**Required action:**
A faithful, complete transcript of the entries below, without pictures, should be returned.

(Rendered images with source text)
◇ ◇ ◇ ◇
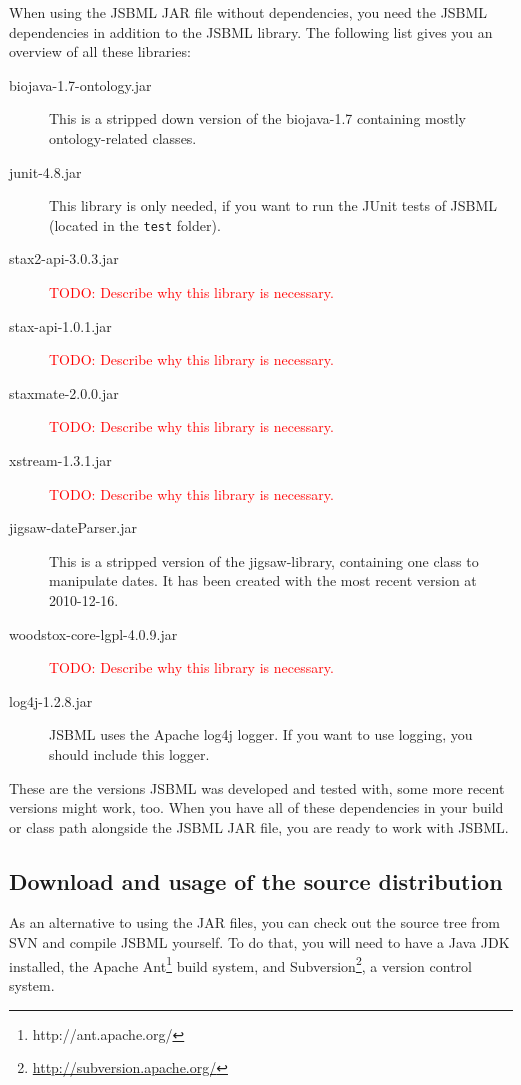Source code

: When using the JSBML JAR file without dependencies, you need the JSBML
dependencies in addition to the JSBML library. The following list gives you an
overview of all these libraries:
\begin{description}
\item[biojava-1.7-ontology.jar] This is a stripped down version of the
biojava-1.7 containing mostly ontology-related classes.
\item[junit-4.8.jar]This library is only needed, if you want to run the JUnit
tests of JSBML (located in the \texttt{test} folder).
\item[stax2-api-3.0.3.jar] \textcolor{red}{TODO: Describe why this library is
necessary.}
\item[stax-api-1.0.1.jar] \textcolor{red}{TODO: Describe why this library is
necessary.}%
\item[staxmate-2.0.0.jar] \textcolor{red}{TODO: Describe why this library is
necessary.}
\item[xstream-1.3.1.jar] \textcolor{red}{TODO: Describe why this library is
necessary.}
\item[jigsaw-dateParser.jar] This is a stripped version of the jigsaw-library,
containing one class to manipulate dates. It has been created with the most
recent version at 2010-12-16.
\item[woodstox-core-lgpl-4.0.9.jar] \textcolor{red}{TODO: Describe why this
library is necessary.}
\item[log4j-1.2.8.jar] JSBML uses the Apache log4j logger. If you want to use
logging, you should include this logger.
\end{description}
These are the versions JSBML was developed and tested with, some more recent
versions might work, too. When you have all of these dependencies in your build
or class path alongside the JSBML JAR file, you are ready to work with JSBML.


\subsection{Download and usage of the source distribution}

As an alternative to using the JAR files, you can check out the source tree from
SVN and compile JSBML yourself. To do that, you will need to have a Java
JDK installed, the Apache
Ant\footnote{http://ant.apache.org/\label{fn:ant}} build system, and
Subversion\footnote{\url{http://subversion.apache.org/}\label{fn:svn}}, a
version control system.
◇ ◇ ◇ ◇
**Output below:**
Source code

: When using the JSBML JAR file without dependencies, you need the JSBML
dependencies in addition to the JSBML library. The following list gives you an
overview of all these libraries:
\begin{description}
\item[biojava-1.7-ontology.jar] This is a stripped down version of the
biojava-1.7 containing mostly ontology-related classes.
\item[junit-4.8.jar]This library is only needed, if you want to run the JUnit
tests of JSBML (located in the \texttt{test} folder).
\item[stax2-api-3.0.3.jar] \textcolor{red}{TODO: Describe why this library is
necessary.}
\item[stax-api-1.0.1.jar] \textcolor{red}{TODO: Describe why this library is
necessary.}%
\item[staxmate-2.0.0.jar] \textcolor{red}{TODO: Describe why this library is
necessary.}
\item[xstream-1.3.1.jar] \textcolor{red}{TODO: Describe why this library is
necessary.}
\item[jigsaw-dateParser.jar] This is a stripped version of the jigsaw-library,
containing one class to manipulate dates. It has been created with the most
recent version at 2010-12-16.
\item[woodstox-core-lgpl-4.0.9.jar] \textcolor{red}{TODO: Describe why this
library is necessary.}
\item[log4j-1.2.8.jar] JSBML uses the Apache log4j logger. If you want to use
logging, you should include this logger.
\end{description}
These are the versions JSBML was developed and tested with, some more recent
versions might work, too. When you have all of these dependencies in your build
or class path alongside the JSBML JAR file, you are ready to work with JSBML.


\subsection{Download and usage of the source distribution}

As an alternative to using the JAR files, you can check out the source tree from
SVN and compile JSBML yourself. To do that, you will need to have a Java
JDK installed, the Apache
Ant\footnote{http://ant.apache.org/\label{fn:ant}} build system, and
Subversion\footnote{\url{http://subversion.apache.org/}\label{fn:svn}}, a
version control system.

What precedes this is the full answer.